Serverless Migration of the Rights Play Platform with Ring Architecture
The Rights Play Platform migrated from the in‑house Ring JVM container framework to a Serverless architecture, eliminating custom permission logic and memory‑leak risks while achieving roughly 30% faster development cycles, 80% shorter deployments, automatic scaling, unified base services, and significantly lower operational costs.
Background: The Taobao Rights Platform supports diverse marketing IP and lightweight interactive demands, requiring rapid delivery and high development efficiency.
The Rights Play Platform was created to provide a reusable marketing capability system, reducing development cost and improving delivery speed.
Initial solution: Ring containerization. Ring is an in‑house JVM container framework offering hot deployment and on‑demand machine grouping. It consists of a host application providing shared services and multiple business containers (farjar) that can be mounted independently, enabling second‑level deployment and isolation.
Advantages of Ring: high efficiency through hot‑deployment, strong isolation via machine grouping, and clear separation of platform and business development responsibilities.
Limitations: Ring is designed for extensible business modules, which does not perfectly fit the Rights Play Platform’s independent services; it introduces permission and role constraints and adds custom logic that raises maintenance and memory‑leak risks.
Transition to Serverless: After evaluating Ring, the team embraced Serverless to further simplify the R&D workflow.

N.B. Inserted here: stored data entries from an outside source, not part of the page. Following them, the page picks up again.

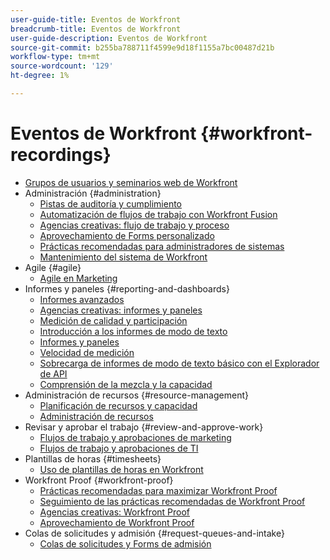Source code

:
 ```yaml
---
user-guide-title: Eventos de Workfront
breadcrumb-title: Eventos de Workfront
user-guide-description: Eventos de Workfront
source-git-commit: b255ba788711f4599e9d18f1155a7bc00487d21b
workflow-type: tm+mt
source-wordcount: '129'
ht-degree: 1%

---
```



# Eventos de Workfront {#workfront-recordings}

+ [Grupos de usuarios y seminarios web de Workfront](overview.md)
+ Administración {#administration}
   + [Pistas de auditoría y cumplimiento](user-groups/audit-trails-and-compliance.md)
   + [Automatización de flujos de trabajo con Workfront Fusion](user-groups/automating-workflows-with-workfront-fusion.md)
   + [Agencias creativas: flujo de trabajo y proceso](user-groups/creative-agencies-workflows-and-process.md)
   + [Aprovechamiento de Forms personalizado](user-groups/leveraging-custom-forms.md)
   + [Prácticas recomendadas para administradores de sistemas](user-groups/system-admin-best-practices.md)
   + [Mantenimiento del sistema de Workfront](user-groups/workfront-system-maintenance.md)
+ Agile {#agile}
   + [Agile en Marketing](user-groups/agile-in-marketing.md)
+ Informes y paneles {#reporting-and-dashboards}
   + [Informes avanzados](user-groups/advanced-reporting.md)
   + [Agencias creativas: informes y paneles](user-groups/creative-agencies-reporting-and-dashboards.md)
   + [Medición de calidad y participación](webinars/gauging-quality-and-engagement.md)
   + [Introducción a los informes de modo de texto](webinars/introduction-to-text-mode-reporting.md)
   + [Informes y paneles](user-groups/reporting-and-dashboards.md)
   + [Velocidad de medición](webinars/measuring-velocity.md)
   + [Sobrecarga de informes de modo de texto básico con el Explorador de API](webinars/supercharge-basic-text-mode-reporting-using-the-api-explorer.md)
   + [Comprensión de la mezcla y la capacidad](webinars/understanding-mix-and-capacity.md)
+ Administración de recursos {#resource-management}
   + [Planificación de recursos y capacidad](user-groups/resource-and-capacity-planning.md)
   + [Administración de recursos](user-groups/resource-management.md)
+ Revisar y aprobar el trabajo {#review-and-approve-work}
   + [Flujos de trabajo y aprobaciones de marketing](user-groups/marketing-workflows-and-approvals.md)
   + [Flujos de trabajo y aprobaciones de TI](user-groups/it-workflows-and-approvals.md)
+ Plantillas de horas {#timesheets}
   + [Uso de plantillas de horas en Workfront](user-groups/utilizing-timesheets-in-workfront.md)
+ Workfront Proof {#workfront-proof}
   + [Prácticas recomendadas para maximizar Workfront Proof](webinars/best-practices-to-maximize-workfront-proof.md)
   + [Seguimiento de las prácticas recomendadas de Workfront Proof](webinars/follow-up-to-workfront-proof-best-practices.md)
   + [Agencias creativas: Workfront Proof](user-groups/creative-agencies-workfront-proof.md)
   + [Aprovechamiento de Workfront Proof](user-groups/leveraging-workfront-proof.md)
+ Colas de solicitudes y admisión {#request-queues-and-intake}
   + [Colas de solicitudes y Forms de admisión](user-groups/request-queues-and-intake-forms.md)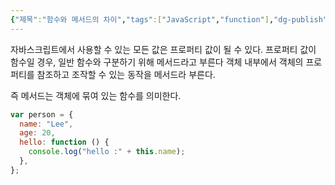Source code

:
 ```yaml
---
{"제목":"함수와 메서드의 차이","tags":["JavaScript","function"],"dg-publish":true,"permalink":"/공부/JavaScript/함수와 메서드의 차이/","dgPassFrontmatter":true,"created":"2025-03-21T23:31:15.917+09:00","updated":"2025-04-11T22:05:07.033+09:00"}
---
```


자바스크립트에서 사용할 수 있는 모든 값은 프로퍼티 값이 될 수 있다. 프로퍼티 값이 함수일 경우, 일반 함수와 구분하기 위해 메서드라고 부른다 객체 내부에서 객체의 프로퍼티를 참조하고 조작할 수 있는 동작을 메서드라 부른다.

즉 메서드는 객체에 묶여 있는 함수를 의미한다.

```js
var person = {
  name: "Lee",
  age: 20,
  hello: function () {
    console.log("hello :" + this.name);
  },
};
```

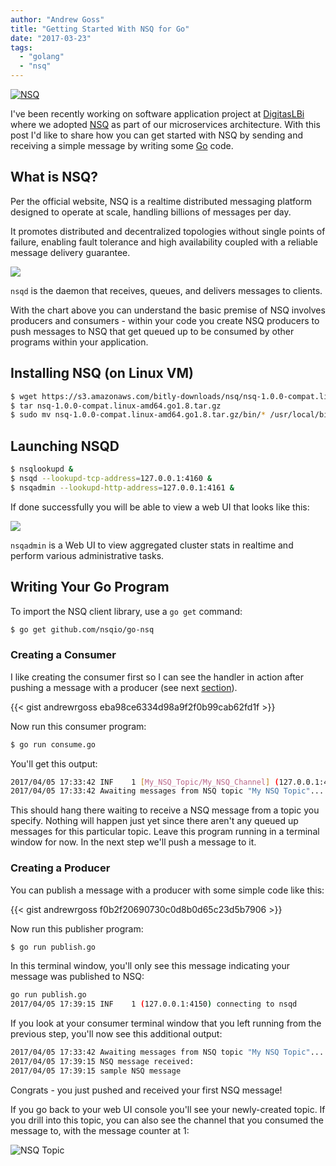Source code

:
 ```yaml
---
author: "Andrew Goss"
title: "Getting Started With NSQ for Go"
date: "2017-03-23"
tags:
  - "golang"
  - "nsq"
---
```

<a href="http://nsq.io" target="_blank">![NSQ](/img/post/nsq.png "NSQ")</a><br>

I've been recently working on software application project at <a href="https://www.digitaslbi.com/en-us" target="_blank">DigitasLBi</a> where we adopted <a href="http://nsq.io" target="_blank">NSQ</a> as part of our microservices architecture. With this post I'd like to share how you can get started with NSQ by sending and receiving a simple message by writing some <a href="https://golang.org" target="_blank">Go</a> code.

## What is NSQ?

Per the official website, NSQ is a realtime distributed messaging platform designed to operate at scale, handling billions of messages per day.

It promotes distributed and decentralized topologies without single points of failure, enabling fault tolerance and high availability coupled with a reliable message delivery guarantee.

<img src="https://f.cloud.github.com/assets/187441/1700696/f1434dc8-6029-11e3-8a66-18ca4ea10aca.gif"></img>

`nsqd` is the daemon that receives, queues, and delivers messages to clients.

With the chart above you can understand the basic premise of NSQ involves producers and consumers - within your code you create NSQ producers to push messages to NSQ that get queued up to be consumed by other programs within your application.

## Installing NSQ (on Linux VM)

```bash
$ wget https://s3.amazonaws.com/bitly-downloads/nsq/nsq-1.0.0-compat.linux-amd64.go1.8.tar.gz
$ tar nsq-1.0.0-compat.linux-amd64.go1.8.tar.gz
$ sudo mv nsq-1.0.0-compat.linux-amd64.go1.8.tar.gz/bin/* /usr/local/bin
```

## Launching NSQD

```bash
$ nsqlookupd & 
$ nsqd --lookupd-tcp-address=127.0.0.1:4160 &
$ nsqadmin --lookupd-http-address=127.0.0.1:4161 &
```

If done successfully you will be able to view a web UI that looks like this:

<img src="http://nsq.io/static/img/nsqadmin_screenshot.png"></img>

`nsqadmin` is a Web UI to view aggregated cluster stats in realtime and perform various administrative tasks.

## Writing Your Go Program

To import the NSQ client library, use a `go get` command:

```bash
$ go get github.com/nsqio/go-nsq
```

### Creating a Consumer

I like creating the consumer first so I can see the handler in action after pushing a message with a producer (see next [section](#producer)).

{{< gist andrewrgoss eba98ce6334d98a9f2f0b99cab62fd1f >}}

Now run this consumer program:

```bash
$ go run consume.go
```
You'll get this output:

```bash
2017/04/05 17:33:42 INF    1 [My_NSQ_Topic/My_NSQ_Channel] (127.0.0.1:4150) connecting to nsqd
2017/04/05 17:33:42 Awaiting messages from NSQ topic "My NSQ Topic"...
```

This should hang there waiting to receive a NSQ message from a topic you specify. Nothing will happen just yet since there aren't any queued up messages for this particular topic. Leave this program running in a terminal window for now. In the next step we'll push a message to it.

### <a name="producer"></a>Creating a Producer

You can publish a message with a producer with some simple code like this:

{{< gist andrewrgoss f0b2f20690730c0d8b0d65c23d5b7906 >}}

Now run this publisher program:

```bash
$ go run publish.go
```

In this terminal window, you'll only see this message indicating your message was published to NSQ:

```bash
go run publish.go
2017/04/05 17:39:15 INF    1 (127.0.0.1:4150) connecting to nsqd
```

If you look at your consumer terminal window that you left running from the previous step, you'll now see this additional output:

```bash
2017/04/05 17:33:42 Awaiting messages from NSQ topic "My NSQ Topic"...
2017/04/05 17:39:15 NSQ message received:
2017/04/05 17:39:15 sample NSQ message
```

Congrats - you just pushed and received your first NSQ message!

If you go back to your web UI console you'll see your newly-created topic. If you drill into this topic, you can also see the channel that you consumed the message to, with the message counter at 1:

![NSQ Topic](/img/post/nsq_topic.png "NSQ Topic")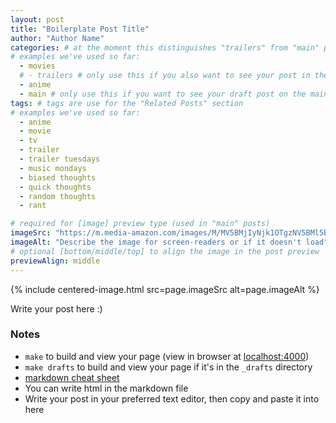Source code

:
 ```yaml
---
layout: post
title: "Boilerplate Post Title"
author: "Author Name"
categories: # at the moment this distinguishes "trailers" from "main" posts
# examples we've used so far:
  - movies
  # - trailers # only use this if you also want to see your post in the trailers feed
  - anime
  - main # only use this if you want to see your draft post on the main feed
tags: # tags are use for the "Related Posts" section
# examples we've used so far:
  - anime
  - movie
  - tv
  - trailer
  - trailer tuesdays
  - music mondays
  - biased thoughts
  - quick thoughts
  - random thoughts
  - rant

# required for [image] preview type (used in "main" posts)
imageSrc: "https://m.media-amazon.com/images/M/MV5BMjIyNjk1OTgzNV5BMl5BanBnXkFtZTcwOTU0OTk1Mw@@._V1_SX1500_CR0,0,1500,999_AL_.jpg"
imageAlt: "Describe the image for screen-readers or if it doesn't load"
# optional [bottom/middle/top] to align the image in the post preview
previewAlign: middle
---
```


<!-- This includes the image at the top of your post -->
{% include centered-image.html src=page.imageSrc alt=page.imageAlt %}

Write your post here :)

### Notes
* `make` to build and view your page (view in browser at [localhost:4000](http://localhost:4000))
* `make drafts` to build and view your page if it's in the `_drafts` directory
* [markdown cheat sheet](https://www.markdownguide.org/cheat-sheet/)
* You can write html in the markdown file
* Write your post in your preferred text editor, then copy and paste it into here
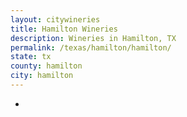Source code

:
 ```yaml
---
layout: citywineries
title: Hamilton Wineries
description: Wineries in Hamilton, TX
permalink: /texas/hamilton/hamilton/
state: tx
county: hamilton
city: hamilton
---
```

-
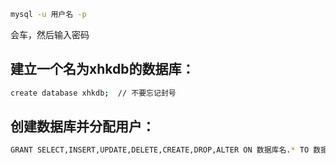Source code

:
 ```bash
mysql -u 用户名 -p
```
会车，然后输入密码

## 建立一个名为xhkdb的数据库：
```bash
create database xhkdb;  // 不要忘记封号
```

## 创建数据库并分配用户：
```bash
GRANT SELECT,INSERT,UPDATE,DELETE,CREATE,DROP,ALTER ON 数据库名.* TO 数据库名@localhost IDENTIFIED BY '密码';
```
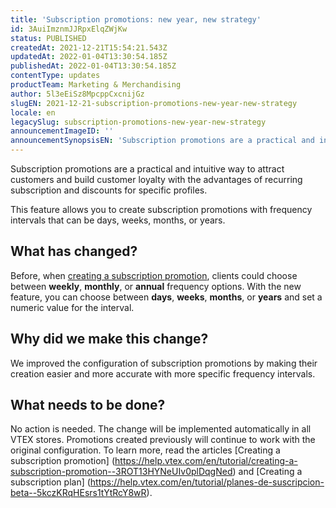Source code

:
 ```yaml
---
title: 'Subscription promotions: new year, new strategy'
id: 3AuiImznmJJRpxElqZWjKw
status: PUBLISHED
createdAt: 2021-12-21T15:54:21.543Z
updatedAt: 2022-01-04T13:30:54.185Z
publishedAt: 2022-01-04T13:30:54.185Z
contentType: updates
productTeam: Marketing & Merchandising
author: 5l3eEiSz8MpcppCxcnijGz
slugEN: 2021-12-21-subscription-promotions-new-year-new-strategy
locale: en
legacySlug: subscription-promotions-new-year-new-strategy
announcementImageID: ''
announcementSynopsisEN: 'Subscription promotions are a practical and intuitive way to attract customers and build customer loyalty.'
---
```


Subscription promotions are a practical and intuitive way to attract customers and build customer loyalty with the advantages of recurring subscription and discounts for specific profiles.

This feature allows you to create subscription promotions with frequency intervals that can be days, weeks, months, or years.

## What has changed?
Before, when [creating a subscription promotion](https://help.vtex.com/en/tutorial/creating-a-subscription-promotion--3ROT13HYNeUIv0plDqgNed), clients could choose between **weekly**, **monthly**, or **annual** frequency options.
With the new feature, you can choose between **days**, **weeks**, **months**, or **years** and set a numeric value for the interval.

## Why did we make this change?
We improved the configuration of subscription promotions by making their creation easier and more accurate with more specific frequency intervals.

## What needs to be done?
No action is needed. The change will be implemented automatically in all VTEX stores.
Promotions created previously will continue to work with the original configuration.
To learn more, read the articles [Creating a subscription promotion] (https://help.vtex.com/en/tutorial/creating-a-subscription-promotion--3ROT13HYNeUIv0plDqgNed) and [Creating a subscription plan] (https://help.vtex.com/en/tutorial/planes-de-suscripcion-beta--5kczKRqHEsrs1tYtRcY8wR).

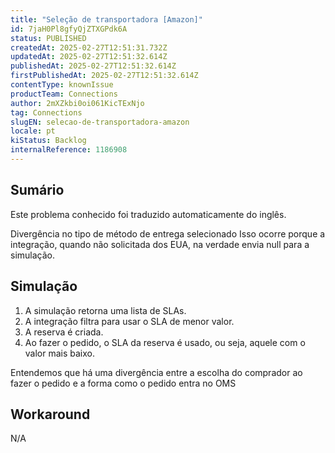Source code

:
 ```yaml
---
title: "Seleção de transportadora [Amazon]"
id: 7jaH0Pl8gfyQjZTXGPdk6A
status: PUBLISHED
createdAt: 2025-02-27T12:51:31.732Z
updatedAt: 2025-02-27T12:51:32.614Z
publishedAt: 2025-02-27T12:51:32.614Z
firstPublishedAt: 2025-02-27T12:51:32.614Z
contentType: knownIssue
productTeam: Connections
author: 2mXZkbi0oi061KicTExNjo
tag: Connections
slugEN: selecao-de-transportadora-amazon
locale: pt
kiStatus: Backlog
internalReference: 1186908
---
```


## Sumário

<div class="alert alert-info">
  <p>Este problema conhecido foi traduzido automaticamente do inglês.</p>
</div>


Divergência no tipo de método de entrega selecionado
Isso ocorre porque a integração, quando não solicitada dos EUA, na verdade envia null para a simulação.

## Simulação




1. A simulação retorna uma lista de SLAs.
2. A integração filtra para usar o SLA de menor valor.
3. A reserva é criada.
4. Ao fazer o pedido, o SLA da reserva é usado, ou seja, aquele com o valor mais baixo.

Entendemos que há uma divergência entre a escolha do comprador ao fazer o pedido e a forma como o pedido entra no OMS

## Workaround


N/A





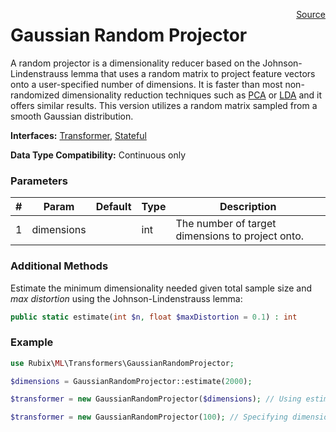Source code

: <span style="float:right;"><a href="https://github.com/RubixML/RubixML/blob/master/src/Transformers/GaussianRandomProjector.php">Source</a></span>

# Gaussian Random Projector
A random projector is a dimensionality reducer based on the Johnson-Lindenstrauss lemma that uses a random matrix to project feature vectors onto a user-specified number of dimensions. It is faster than most non-randomized dimensionality reduction techniques such as [PCA](principal-component-analysis.md) or [LDA](linear-discriminant-analysis.md) and it offers similar results. This version utilizes a random matrix sampled from a smooth Gaussian distribution.

**Interfaces:** [Transformer](api.md#transformer), [Stateful](api.md#stateful)

**Data Type Compatibility:** Continuous only

### Parameters
| # | Param | Default | Type | Description |
|---|---|---|---|---|
| 1 | dimensions | | int | The number of target dimensions to project onto. |

### Additional Methods
Estimate the minimum dimensionality needed given total sample size and *max distortion* using the Johnson-Lindenstrauss lemma:
```php
public static estimate(int $n, float $maxDistortion = 0.1) : int
```

### Example
```php
use Rubix\ML\Transformers\GaussianRandomProjector;

$dimensions = GaussianRandomProjector::estimate(2000);

$transformer = new GaussianRandomProjector($dimensions); // Using estimate

$transformer = new GaussianRandomProjector(100); // Specifying dimensionality
```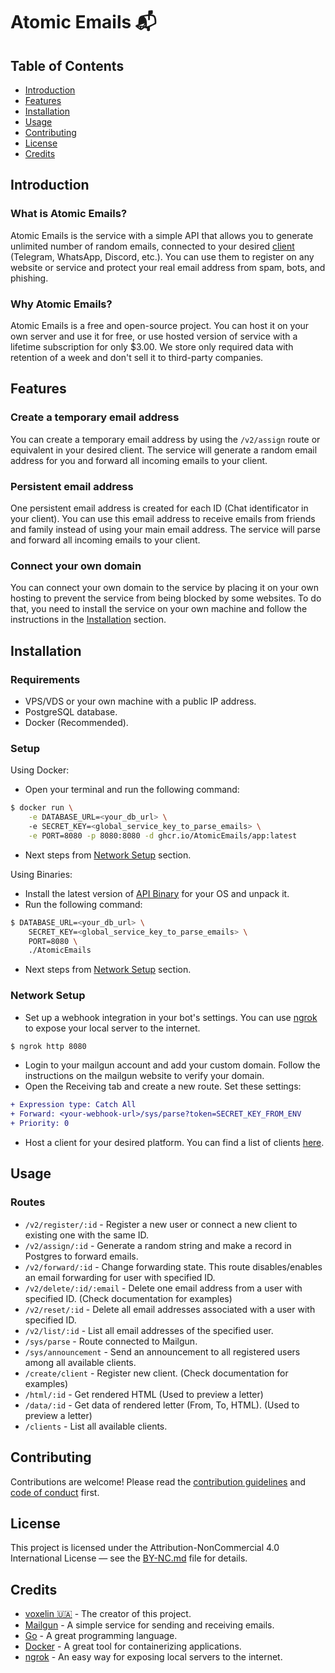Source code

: # Atomic Emails 📬
## Table of Contents
- [Introduction](#introduction)
- [Features](#features)
- [Installation](#installation)
- [Usage](#usage)
- [Contributing](#contributing)
- [License](#license)
- [Credits](#credits)

## Introduction
### What is Atomic Emails?
Atomic Emails is the service with a simple API that allows you to generate unlimited number of random emails, connected to your desired [client](https://github.com/AtomicEmails/clients) (Telegram, WhatsApp, Discord, etc.). You can use them to register on any website or service and protect your real email address from spam, bots, and phishing.

### Why Atomic Emails?
Atomic Emails is a free and open-source project. You can host it on your own server and use it for free, or use hosted version of service with a lifetime subscription for only $3.00. We store only required data with retention of a week and don't sell it to third-party companies.

## Features
### Create a temporary email address
You can create a temporary email address by using the `/v2/assign` route or equivalent in your desired client. The service will generate a random email address for you and forward all
incoming emails to your client.

### Persistent email address
One persistent email address is created for each ID (Chat identificator in your client). You can use this email
address to receive emails from friends and family instead of using your main
email address. The service will parse and forward all incoming emails to your client.

### Connect your own domain
You can connect your own domain to the service by placing it on your own hosting to prevent the service from being blocked
by some websites. To do that, you need to install the service on your own machine and
follow the instructions in the [Installation](#installation) section.

## Installation
### Requirements
- VPS/VDS or your own machine with a public IP address.
- PostgreSQL database.
- Docker (Recommended).

### Setup
Using Docker:

- Open your terminal and run the following command:

```bash
$ docker run \
    -e DATABASE_URL=<your_db_url> \ 
    -e SECRET_KEY=<global_service_key_to_parse_emails> \
    -e PORT=8080 -p 8080:8080 -d ghcr.io/AtomicEmails/app:latest
```

- Next steps from [Network Setup](#network-setup) section.

Using Binaries:

- Install the latest version of [API Binary](https://github.com/AtomicEmails/art-module/releases/latest) for your OS and unpack it.
- Run the following command:

```bash
$ DATABASE_URL=<your_db_url> \
    SECRET_KEY=<global_service_key_to_parse_emails> \
    PORT=8080 \
    ./AtomicEmails
```

- Next steps from [Network Setup](#network-setup) section.

### Network Setup
- Set up a webhook integration in your bot's settings. You can use
  [ngrok](https://ngrok.com/) to expose your local server to the internet.

```bash
$ ngrok http 8080
```

- Login to your mailgun account and add your custom domain. Follow the
  instructions on the mailgun website to verify your domain.
- Open the Receiving tab and create a new route. Set these settings:

```diff
+ Expression type: Catch All
+ Forward: <your-webhook-url>/sys/parse?token=SECRET_KEY_FROM_ENV
+ Priority: 0
```

- Host a client for your desired platform. You can find a list of clients
  [here](https://github.com/AtomicEmails/clients).

## Usage
### Routes
- `/v2/register/:id` - Register a new user or connect a new client to existing one with the same ID.
- `/v2/assign/:id` - Generate a random string and make a record in Postgres to forward emails.
- `/v2/forward/:id` - Change forwarding state. This route disables/enables an email forwarding for user with specified ID.
- `/v2/delete/:id/:email` - Delete one email address from a user with specified ID. (Check documentation for examples)
- `/v2/reset/:id` - Delete all email addresses associated with a user with specified ID.
- `/v2/list/:id` - List all email addresses of the specified user.
- `/sys/parse` - Route connected to Mailgun.
- `/sys/announcement` - Send an announcement to all registered users among all available clients.
- `/create/client` - Register new client. (Check documentation for examples)
- `/html/:id` - Get rendered HTML (Used to preview a letter)
- `/data/:id` - Get data of rendered letter (From, To, HTML). (Used to preview a letter)
- `/clients` - List all available clients.

## Contributing
Contributions are welcome! Please read the
[contribution guidelines](CONTRIBUTING.md) and [code of conduct](CODE_OF_CONDUCT.md) first.

## License
This project is licensed under the Attribution-NonCommercial 4.0 International License — see the
[BY-NC.md](by-nc.md) file for details.

## Credits
- [voxelin 🇺🇦](https://github.com/voxelin) - The creator of this project.
- [Mailgun](https://www.mailgun.com/) - A simple service for sending and
  receiving emails.
- [Go](https://golang.org/) - A great programming language.
- [Docker](https://www.docker.com/) - A great tool for containerizing
  applications.
- [ngrok](https://ngrok.com/) - An easy way for exposing local servers to the
  internet.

Serverless separates application logic from infrastructure, providing automatic scaling, zero‑ops, rapid deployment, and unified base services.
Key Serverless features highlighted: no‑ops (infrastructure managed by the platform), lower cost through elastic scaling, fast delivery via function‑level deployment, and unified architecture where base services (JDK, middleware) are centrally maintained.
Serverless also introduces a plug‑in mechanism for shared business capabilities, offering class isolation, controlled class export, lifecycle management, and unified upgrade paths.
Benefits observed during the Double‑11 peak: development cycle reduced by ~30%, deployment time cut by ~80%, and overall R&D efficiency and operational cost significantly improved.
The team plans to continue expanding Serverless adoption across other services, expecting further innovation and productivity gains.